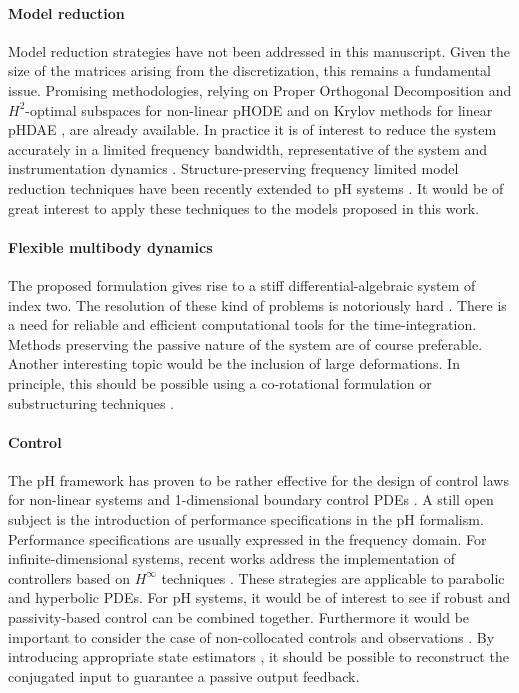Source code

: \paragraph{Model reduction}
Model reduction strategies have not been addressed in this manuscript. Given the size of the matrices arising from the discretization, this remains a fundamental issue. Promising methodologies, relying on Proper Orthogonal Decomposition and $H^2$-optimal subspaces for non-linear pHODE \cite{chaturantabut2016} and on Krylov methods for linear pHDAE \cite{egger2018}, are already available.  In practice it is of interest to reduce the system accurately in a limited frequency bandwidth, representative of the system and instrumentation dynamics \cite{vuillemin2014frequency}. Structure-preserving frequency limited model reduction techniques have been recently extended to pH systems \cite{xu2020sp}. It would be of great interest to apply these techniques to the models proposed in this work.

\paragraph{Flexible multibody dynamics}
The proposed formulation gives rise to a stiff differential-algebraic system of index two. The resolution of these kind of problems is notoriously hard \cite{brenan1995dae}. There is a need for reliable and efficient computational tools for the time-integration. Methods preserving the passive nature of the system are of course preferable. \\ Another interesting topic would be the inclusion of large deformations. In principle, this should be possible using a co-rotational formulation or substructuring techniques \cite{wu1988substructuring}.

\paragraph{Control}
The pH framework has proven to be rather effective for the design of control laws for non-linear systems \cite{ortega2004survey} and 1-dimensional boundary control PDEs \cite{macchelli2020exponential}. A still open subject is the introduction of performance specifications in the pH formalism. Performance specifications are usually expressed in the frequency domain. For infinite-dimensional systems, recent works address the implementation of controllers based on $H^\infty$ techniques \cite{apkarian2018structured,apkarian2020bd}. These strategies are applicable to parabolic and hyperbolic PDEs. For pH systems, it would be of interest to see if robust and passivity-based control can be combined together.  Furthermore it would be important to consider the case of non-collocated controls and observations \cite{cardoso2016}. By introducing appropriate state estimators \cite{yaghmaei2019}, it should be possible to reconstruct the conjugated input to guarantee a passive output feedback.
•••••
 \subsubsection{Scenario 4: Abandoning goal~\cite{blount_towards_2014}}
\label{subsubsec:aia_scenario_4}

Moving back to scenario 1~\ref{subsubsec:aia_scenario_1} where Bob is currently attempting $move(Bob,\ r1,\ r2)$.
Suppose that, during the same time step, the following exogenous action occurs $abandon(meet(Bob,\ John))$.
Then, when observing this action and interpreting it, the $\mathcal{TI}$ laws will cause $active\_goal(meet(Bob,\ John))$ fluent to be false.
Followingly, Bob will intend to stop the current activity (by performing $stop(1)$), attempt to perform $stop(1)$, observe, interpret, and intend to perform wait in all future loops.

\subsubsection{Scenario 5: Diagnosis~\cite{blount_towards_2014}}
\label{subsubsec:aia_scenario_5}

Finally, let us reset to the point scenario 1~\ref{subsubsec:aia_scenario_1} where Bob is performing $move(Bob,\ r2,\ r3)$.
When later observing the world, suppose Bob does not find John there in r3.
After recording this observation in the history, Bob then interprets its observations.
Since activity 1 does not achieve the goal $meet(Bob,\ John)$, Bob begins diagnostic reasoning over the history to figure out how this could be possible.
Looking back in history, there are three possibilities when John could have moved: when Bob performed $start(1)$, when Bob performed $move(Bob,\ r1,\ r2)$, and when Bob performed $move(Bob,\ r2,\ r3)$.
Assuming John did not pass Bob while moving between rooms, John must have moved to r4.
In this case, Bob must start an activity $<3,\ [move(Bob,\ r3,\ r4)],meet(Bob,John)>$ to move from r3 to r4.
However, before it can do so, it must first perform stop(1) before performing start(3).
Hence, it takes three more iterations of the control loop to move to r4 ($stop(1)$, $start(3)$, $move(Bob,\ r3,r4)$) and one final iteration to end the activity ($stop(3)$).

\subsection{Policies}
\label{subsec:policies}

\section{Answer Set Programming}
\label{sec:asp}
•••••
Given the records above, return exactly the lines starting at the line containing "Followingly, Bob will" and ending at the line containing "Assuming John did", including both.

Followingly, Bob will intend to stop the current activity (by performing $stop(1)$), attempt to perform $stop(1)$, observe, interpret, and intend to perform wait in all future loops.

\subsubsection{Scenario 5: Diagnosis~\cite{blount_towards_2014}}
\label{subsubsec:aia_scenario_5}

Finally, let us reset to the point scenario 1~\ref{subsubsec:aia_scenario_1} where Bob is performing $move(Bob,\ r2,\ r3)$.
When later observing the world, suppose Bob does not find John there in r3.
After recording this observation in the history, Bob then interprets its observations.
Since activity 1 does not achieve the goal $meet(Bob,\ John)$, Bob begins diagnostic reasoning over the history to figure out how this could be possible.
Looking back in history, there are three possibilities when John could have moved: when Bob performed $start(1)$, when Bob performed $move(Bob,\ r1,\ r2)$, and when Bob performed $move(Bob,\ r2,\ r3)$.
Assuming John did not pass Bob while moving between rooms, John must have moved to r4.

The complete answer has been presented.